Cultivating creativity from early childhood involves creating an environment that allows young children to move freely but safely in open-ended play and multi-sensory experiences. This includes exposure to different materials and objects and the opportunity to independently experiment with them in an age-appropriate environment.
This is the ultimate way to allow infants’ creative brains to thrive.
The Negative Impact of Screen Time on Creativity
Extended screen time can harm and diminish a child’s natural connection to experiential and free play, during which creativity and the use of imagination flourish. We often encounter shelves full of toys, yet children don’t always engage with them. Sometimes, they even complain of boredom, saying they have nothing to do.
The habit of being in a screen-dominated environment disrupts the place where exploration, imagination, associative thinking, and the desire to animate inanimate objects merge with great power.
Therefore, controlled exposure to screens and setting limits are necessary if we want children who choose on their own to spend extended periods away from screens.
Ways to Foster Creative Thinking and Imagination from Early Childhood
The confusion that exists among parents today is understandable. The world has been filled with new and attractive products that seem to match the development of the modern child and are even needed to raise children well adapted to the changing era.
However, human evolution can never keep pace with technological progress. Environmental factors that supported the development of babies and children 100 years ago are still wonderfully adapted to their developmental needs today.

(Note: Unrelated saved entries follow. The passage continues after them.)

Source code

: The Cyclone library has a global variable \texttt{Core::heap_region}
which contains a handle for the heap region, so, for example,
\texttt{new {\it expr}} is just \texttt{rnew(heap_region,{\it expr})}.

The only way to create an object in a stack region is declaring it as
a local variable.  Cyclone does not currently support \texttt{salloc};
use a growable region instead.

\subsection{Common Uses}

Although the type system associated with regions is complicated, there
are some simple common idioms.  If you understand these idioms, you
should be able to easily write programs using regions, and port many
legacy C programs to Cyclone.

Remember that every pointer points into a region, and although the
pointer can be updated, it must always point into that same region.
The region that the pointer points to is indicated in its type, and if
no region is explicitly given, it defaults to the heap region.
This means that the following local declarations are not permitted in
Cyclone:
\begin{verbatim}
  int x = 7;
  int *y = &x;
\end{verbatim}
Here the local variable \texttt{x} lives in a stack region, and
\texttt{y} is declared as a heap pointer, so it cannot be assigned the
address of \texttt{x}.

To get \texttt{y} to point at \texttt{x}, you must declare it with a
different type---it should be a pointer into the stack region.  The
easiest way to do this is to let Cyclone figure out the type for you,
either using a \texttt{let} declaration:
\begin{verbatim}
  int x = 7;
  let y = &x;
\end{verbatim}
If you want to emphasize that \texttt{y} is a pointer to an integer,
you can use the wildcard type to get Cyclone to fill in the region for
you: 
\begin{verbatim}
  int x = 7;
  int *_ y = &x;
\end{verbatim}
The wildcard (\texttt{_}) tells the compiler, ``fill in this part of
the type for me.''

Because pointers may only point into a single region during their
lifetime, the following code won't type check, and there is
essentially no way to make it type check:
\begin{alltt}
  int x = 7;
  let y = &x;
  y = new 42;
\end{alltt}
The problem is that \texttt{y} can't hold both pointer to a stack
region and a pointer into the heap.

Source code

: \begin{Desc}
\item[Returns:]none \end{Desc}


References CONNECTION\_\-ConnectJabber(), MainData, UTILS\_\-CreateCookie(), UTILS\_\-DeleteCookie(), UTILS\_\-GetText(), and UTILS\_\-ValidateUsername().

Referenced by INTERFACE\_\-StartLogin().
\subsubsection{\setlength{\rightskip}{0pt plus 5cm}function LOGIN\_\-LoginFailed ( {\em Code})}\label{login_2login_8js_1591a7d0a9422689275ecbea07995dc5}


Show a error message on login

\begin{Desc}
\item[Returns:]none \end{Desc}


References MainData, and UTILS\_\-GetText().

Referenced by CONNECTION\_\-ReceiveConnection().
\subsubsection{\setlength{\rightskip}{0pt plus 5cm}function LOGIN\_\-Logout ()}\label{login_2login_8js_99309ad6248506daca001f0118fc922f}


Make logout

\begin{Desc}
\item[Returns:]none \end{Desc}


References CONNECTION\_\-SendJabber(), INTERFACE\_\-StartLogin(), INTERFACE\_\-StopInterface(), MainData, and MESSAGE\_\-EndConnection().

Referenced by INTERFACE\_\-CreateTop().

Past games’ simplicity and fundamental nature continue to comprehensively support children’s physical and emotional needs, even in today’s modern era.
Therefore, the most basic, unrefined stimuli of the past—such as nature and its many treasures, playing with various materials, walking on textured surfaces, or exposure to different types of physical activity—continue to do an excellent job promoting body and brain development.
How to Create a Screen-Free Play Environment in Early Childhood
When my three children were young, I carefully created an environment that encouraged them to explore naturally and stay engaged without external interference. I enjoyed searching for non-electronic toys and games that would stimulate them to explore and experiment with different skills. I sought games that enhanced cognition, developed motor skills, and engaged the multisensory system.
I provided them with games that encouraged open-ended play and nurtured their imagination. I also included different types of balls of various sizes and shapes, each offering unique possibilities for play and practicing the most basic ball skills, such as throwing and catching, rolling, and bouncing, as well as skills such as power regulation, balance, coordination, speed, agility, and time reaction.
Creating an exploratory space that doesn’t overwhelm but gradually exposes children to a rich and wide range of materials and tools allows the mind to enter the realm of imagination and become deeply engaged in developmentally supportive activities for an extended period. These activities harmonize with the body’s needs, fill the soul with joy, and truly embrace the essence of childhood!